> [Brief]: Lines that include the word "symmetry" should be copied from the listing that follows.

..............................

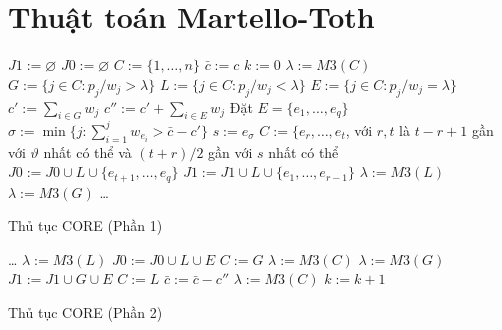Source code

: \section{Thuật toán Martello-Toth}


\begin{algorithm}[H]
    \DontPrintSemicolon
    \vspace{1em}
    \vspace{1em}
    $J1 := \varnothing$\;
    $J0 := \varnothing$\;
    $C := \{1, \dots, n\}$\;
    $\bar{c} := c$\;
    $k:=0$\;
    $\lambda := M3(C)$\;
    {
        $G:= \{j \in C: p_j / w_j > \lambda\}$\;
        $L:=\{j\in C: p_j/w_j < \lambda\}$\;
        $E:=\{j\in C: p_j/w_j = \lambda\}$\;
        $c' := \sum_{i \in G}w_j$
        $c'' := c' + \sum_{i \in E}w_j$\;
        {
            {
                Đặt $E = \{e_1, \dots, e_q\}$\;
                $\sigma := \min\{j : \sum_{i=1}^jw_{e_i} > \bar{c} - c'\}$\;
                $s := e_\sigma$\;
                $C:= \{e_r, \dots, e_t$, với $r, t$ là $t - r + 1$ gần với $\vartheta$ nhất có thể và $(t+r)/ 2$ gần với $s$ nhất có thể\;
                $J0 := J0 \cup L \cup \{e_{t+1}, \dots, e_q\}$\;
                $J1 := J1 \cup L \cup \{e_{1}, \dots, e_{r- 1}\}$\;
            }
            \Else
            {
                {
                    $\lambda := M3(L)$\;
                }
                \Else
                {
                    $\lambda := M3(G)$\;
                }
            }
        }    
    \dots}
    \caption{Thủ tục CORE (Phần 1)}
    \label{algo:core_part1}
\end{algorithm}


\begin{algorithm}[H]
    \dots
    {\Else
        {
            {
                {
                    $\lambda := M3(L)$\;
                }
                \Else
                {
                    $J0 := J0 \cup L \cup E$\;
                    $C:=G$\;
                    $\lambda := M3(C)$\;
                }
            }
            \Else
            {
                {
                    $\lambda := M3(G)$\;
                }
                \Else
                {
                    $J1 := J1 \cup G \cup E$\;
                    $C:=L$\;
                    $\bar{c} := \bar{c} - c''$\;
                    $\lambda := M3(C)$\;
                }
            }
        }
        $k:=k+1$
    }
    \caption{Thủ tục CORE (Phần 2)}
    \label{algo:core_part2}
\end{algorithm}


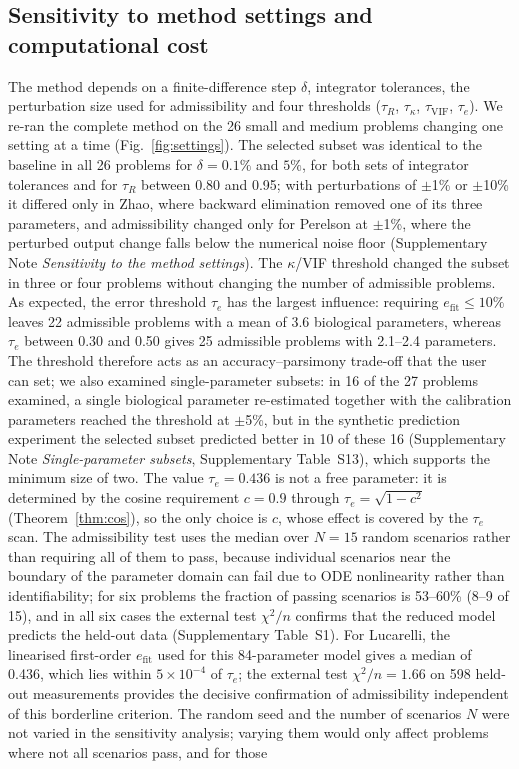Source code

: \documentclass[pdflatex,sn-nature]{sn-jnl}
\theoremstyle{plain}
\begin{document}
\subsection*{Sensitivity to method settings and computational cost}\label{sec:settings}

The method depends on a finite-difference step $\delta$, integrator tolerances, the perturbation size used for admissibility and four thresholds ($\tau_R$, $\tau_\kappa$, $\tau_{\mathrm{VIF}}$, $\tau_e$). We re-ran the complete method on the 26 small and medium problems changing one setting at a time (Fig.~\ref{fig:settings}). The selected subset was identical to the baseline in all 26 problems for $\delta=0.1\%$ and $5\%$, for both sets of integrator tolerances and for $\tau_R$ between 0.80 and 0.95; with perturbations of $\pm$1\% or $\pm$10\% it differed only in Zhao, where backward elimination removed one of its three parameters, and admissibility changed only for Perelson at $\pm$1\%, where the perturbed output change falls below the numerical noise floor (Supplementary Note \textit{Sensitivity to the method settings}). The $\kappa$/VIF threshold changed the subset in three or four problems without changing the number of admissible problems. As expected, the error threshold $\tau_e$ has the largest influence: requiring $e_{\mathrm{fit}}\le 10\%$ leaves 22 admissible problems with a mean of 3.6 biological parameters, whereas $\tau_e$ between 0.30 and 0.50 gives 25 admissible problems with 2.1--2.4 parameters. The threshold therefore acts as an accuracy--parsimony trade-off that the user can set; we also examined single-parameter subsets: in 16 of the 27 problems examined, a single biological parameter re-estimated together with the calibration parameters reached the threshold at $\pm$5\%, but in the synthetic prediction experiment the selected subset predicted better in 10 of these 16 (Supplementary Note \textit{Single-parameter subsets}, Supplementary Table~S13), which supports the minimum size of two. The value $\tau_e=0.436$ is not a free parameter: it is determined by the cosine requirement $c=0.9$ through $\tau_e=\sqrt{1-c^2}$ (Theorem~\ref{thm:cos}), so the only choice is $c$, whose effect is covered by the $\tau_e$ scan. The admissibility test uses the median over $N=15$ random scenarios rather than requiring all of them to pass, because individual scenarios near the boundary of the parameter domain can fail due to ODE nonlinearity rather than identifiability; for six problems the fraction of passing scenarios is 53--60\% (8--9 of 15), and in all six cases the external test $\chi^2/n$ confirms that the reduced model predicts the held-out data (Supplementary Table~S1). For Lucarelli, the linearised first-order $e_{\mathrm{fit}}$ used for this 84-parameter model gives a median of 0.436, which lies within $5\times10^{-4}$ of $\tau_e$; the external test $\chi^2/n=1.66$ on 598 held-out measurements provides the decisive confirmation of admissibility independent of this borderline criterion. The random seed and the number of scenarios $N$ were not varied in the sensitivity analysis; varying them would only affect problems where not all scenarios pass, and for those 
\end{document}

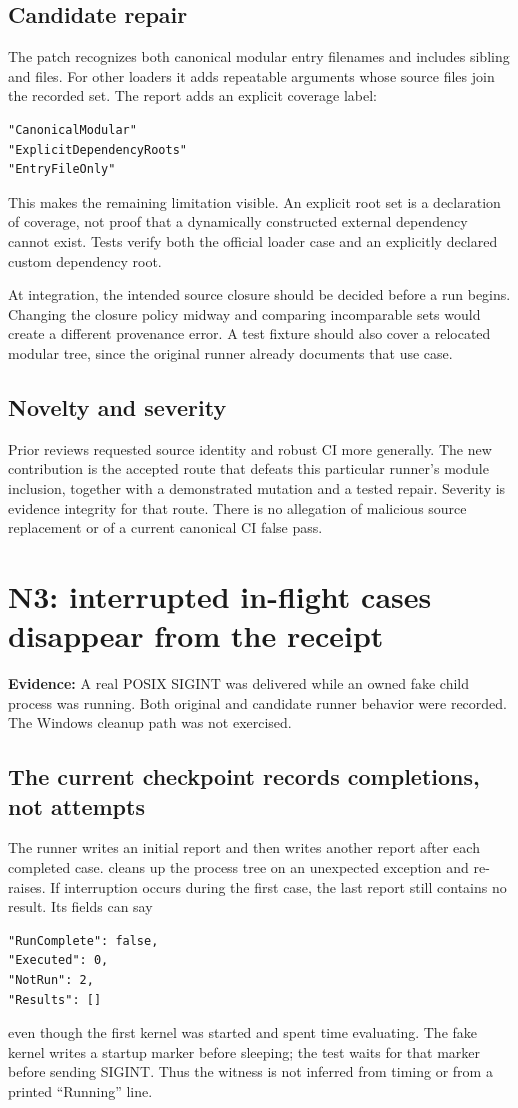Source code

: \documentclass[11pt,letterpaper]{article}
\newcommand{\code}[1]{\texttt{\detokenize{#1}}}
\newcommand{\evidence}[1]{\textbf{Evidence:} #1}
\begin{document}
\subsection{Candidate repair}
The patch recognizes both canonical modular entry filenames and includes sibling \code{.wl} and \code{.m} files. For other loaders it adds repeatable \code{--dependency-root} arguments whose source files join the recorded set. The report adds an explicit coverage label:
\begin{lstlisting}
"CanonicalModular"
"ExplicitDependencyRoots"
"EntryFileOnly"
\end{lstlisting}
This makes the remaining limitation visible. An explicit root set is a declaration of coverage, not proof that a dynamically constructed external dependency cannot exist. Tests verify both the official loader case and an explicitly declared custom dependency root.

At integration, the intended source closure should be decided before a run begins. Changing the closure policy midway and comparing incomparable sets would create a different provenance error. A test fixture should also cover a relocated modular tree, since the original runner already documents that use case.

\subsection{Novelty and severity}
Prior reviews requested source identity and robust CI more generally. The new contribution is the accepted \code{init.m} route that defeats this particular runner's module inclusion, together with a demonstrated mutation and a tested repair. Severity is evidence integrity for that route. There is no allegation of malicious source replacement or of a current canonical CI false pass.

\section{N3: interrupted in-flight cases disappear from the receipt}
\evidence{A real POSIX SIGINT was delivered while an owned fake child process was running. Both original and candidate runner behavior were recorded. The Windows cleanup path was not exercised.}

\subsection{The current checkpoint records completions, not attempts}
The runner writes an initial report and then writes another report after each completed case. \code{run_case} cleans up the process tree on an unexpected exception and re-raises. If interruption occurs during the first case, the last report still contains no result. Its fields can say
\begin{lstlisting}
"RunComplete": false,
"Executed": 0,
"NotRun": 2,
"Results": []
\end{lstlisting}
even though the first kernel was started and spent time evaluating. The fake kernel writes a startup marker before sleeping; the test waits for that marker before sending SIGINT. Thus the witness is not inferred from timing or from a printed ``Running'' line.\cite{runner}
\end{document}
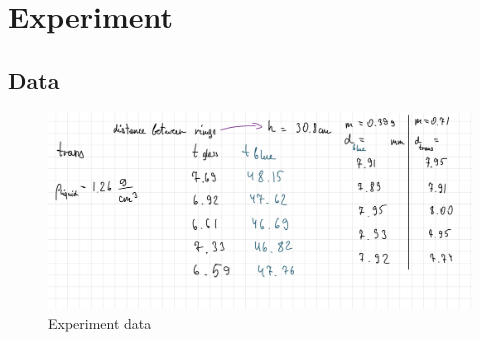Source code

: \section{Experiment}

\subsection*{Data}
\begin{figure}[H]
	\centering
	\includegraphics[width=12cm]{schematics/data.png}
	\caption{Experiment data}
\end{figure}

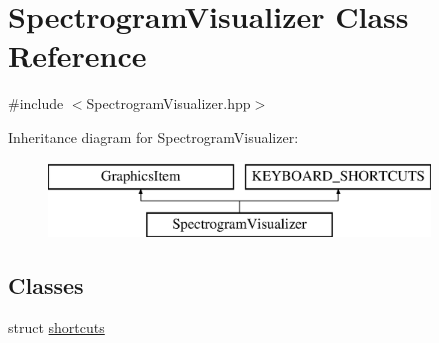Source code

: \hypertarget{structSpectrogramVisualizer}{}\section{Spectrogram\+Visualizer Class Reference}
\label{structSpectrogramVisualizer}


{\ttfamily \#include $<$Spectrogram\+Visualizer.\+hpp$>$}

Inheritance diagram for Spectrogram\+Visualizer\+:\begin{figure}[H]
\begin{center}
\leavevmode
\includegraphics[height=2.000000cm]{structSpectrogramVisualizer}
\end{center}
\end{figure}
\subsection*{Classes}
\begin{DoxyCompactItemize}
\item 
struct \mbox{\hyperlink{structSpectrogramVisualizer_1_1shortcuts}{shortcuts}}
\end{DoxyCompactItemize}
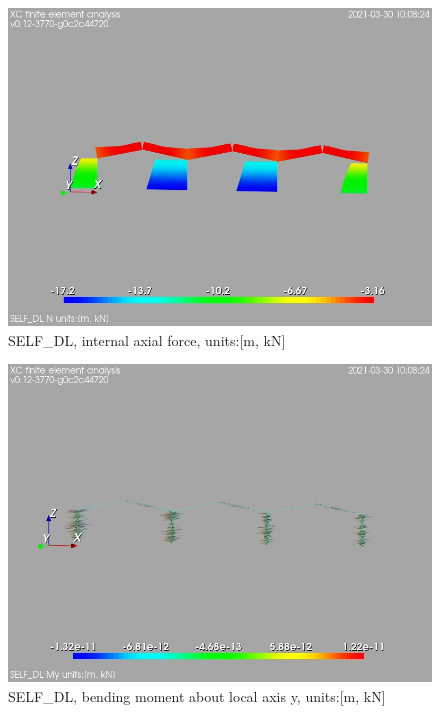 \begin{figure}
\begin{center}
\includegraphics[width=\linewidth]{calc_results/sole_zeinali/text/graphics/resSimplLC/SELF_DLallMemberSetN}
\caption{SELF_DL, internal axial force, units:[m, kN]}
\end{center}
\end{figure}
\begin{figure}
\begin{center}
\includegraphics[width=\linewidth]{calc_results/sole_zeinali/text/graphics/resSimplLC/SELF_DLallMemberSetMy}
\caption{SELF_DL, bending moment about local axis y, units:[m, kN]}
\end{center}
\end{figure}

..............................

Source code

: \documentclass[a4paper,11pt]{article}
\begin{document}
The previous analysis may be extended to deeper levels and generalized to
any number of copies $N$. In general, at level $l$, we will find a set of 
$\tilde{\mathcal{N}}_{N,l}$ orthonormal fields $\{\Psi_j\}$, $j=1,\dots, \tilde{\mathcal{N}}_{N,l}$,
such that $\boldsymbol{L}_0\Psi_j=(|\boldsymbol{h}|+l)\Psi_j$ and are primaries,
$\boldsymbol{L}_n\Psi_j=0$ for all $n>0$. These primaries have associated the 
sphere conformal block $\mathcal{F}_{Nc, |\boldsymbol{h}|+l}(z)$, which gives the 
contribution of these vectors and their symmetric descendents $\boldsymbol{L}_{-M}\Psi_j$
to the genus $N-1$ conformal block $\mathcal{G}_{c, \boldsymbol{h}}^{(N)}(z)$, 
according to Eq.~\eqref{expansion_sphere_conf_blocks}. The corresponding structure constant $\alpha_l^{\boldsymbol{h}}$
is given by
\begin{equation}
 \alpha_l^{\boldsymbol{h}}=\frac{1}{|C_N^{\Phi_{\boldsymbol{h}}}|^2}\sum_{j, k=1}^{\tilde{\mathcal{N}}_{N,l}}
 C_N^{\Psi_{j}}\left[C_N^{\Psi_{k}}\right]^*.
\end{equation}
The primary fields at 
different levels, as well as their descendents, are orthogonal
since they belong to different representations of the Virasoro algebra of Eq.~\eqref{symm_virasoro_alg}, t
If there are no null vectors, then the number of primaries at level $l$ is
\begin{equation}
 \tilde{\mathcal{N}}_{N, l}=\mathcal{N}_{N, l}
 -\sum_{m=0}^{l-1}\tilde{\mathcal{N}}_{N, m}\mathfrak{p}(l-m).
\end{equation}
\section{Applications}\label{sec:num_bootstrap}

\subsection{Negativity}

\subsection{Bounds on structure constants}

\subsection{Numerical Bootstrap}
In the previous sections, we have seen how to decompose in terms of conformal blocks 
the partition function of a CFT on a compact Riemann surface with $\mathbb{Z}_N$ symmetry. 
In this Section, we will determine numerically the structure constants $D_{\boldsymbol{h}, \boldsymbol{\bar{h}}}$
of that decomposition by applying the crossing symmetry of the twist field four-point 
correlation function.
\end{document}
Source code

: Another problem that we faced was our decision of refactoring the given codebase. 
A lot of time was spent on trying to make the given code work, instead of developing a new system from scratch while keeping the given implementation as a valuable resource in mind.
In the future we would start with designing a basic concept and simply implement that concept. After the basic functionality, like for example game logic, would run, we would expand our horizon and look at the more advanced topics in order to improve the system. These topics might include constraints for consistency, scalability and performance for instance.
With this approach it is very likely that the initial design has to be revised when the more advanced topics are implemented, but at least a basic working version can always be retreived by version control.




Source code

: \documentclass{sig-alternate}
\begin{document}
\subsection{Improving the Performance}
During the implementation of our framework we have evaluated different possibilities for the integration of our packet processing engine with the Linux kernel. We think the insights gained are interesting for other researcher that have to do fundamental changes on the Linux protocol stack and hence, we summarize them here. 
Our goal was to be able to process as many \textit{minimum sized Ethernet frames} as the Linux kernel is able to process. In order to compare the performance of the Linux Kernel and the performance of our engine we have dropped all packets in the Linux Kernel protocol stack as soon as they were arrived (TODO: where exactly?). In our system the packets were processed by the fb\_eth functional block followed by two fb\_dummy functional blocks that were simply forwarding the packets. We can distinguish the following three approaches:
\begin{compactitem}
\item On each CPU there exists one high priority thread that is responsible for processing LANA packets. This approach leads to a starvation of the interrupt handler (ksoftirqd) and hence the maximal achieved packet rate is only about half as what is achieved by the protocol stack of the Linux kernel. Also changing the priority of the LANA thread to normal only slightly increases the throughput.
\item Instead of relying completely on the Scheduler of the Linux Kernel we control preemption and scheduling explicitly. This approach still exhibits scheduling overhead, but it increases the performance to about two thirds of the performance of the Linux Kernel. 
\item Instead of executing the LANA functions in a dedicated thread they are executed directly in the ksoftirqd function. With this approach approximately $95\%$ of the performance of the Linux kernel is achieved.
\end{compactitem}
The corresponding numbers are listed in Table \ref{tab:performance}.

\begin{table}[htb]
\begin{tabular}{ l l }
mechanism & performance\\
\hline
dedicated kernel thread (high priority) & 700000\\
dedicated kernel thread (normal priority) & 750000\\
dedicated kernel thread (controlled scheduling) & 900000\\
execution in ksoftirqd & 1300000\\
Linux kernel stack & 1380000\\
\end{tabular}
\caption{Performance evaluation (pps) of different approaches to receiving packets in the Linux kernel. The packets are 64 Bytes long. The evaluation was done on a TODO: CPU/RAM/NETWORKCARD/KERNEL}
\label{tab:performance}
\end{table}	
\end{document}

..............................

> [Response]:
the partition function of a CFT on a compact Riemann surface with $\mathbb{Z}_N$ symmetry. 
of that decomposition by applying the crossing symmetry of the twist field four-point 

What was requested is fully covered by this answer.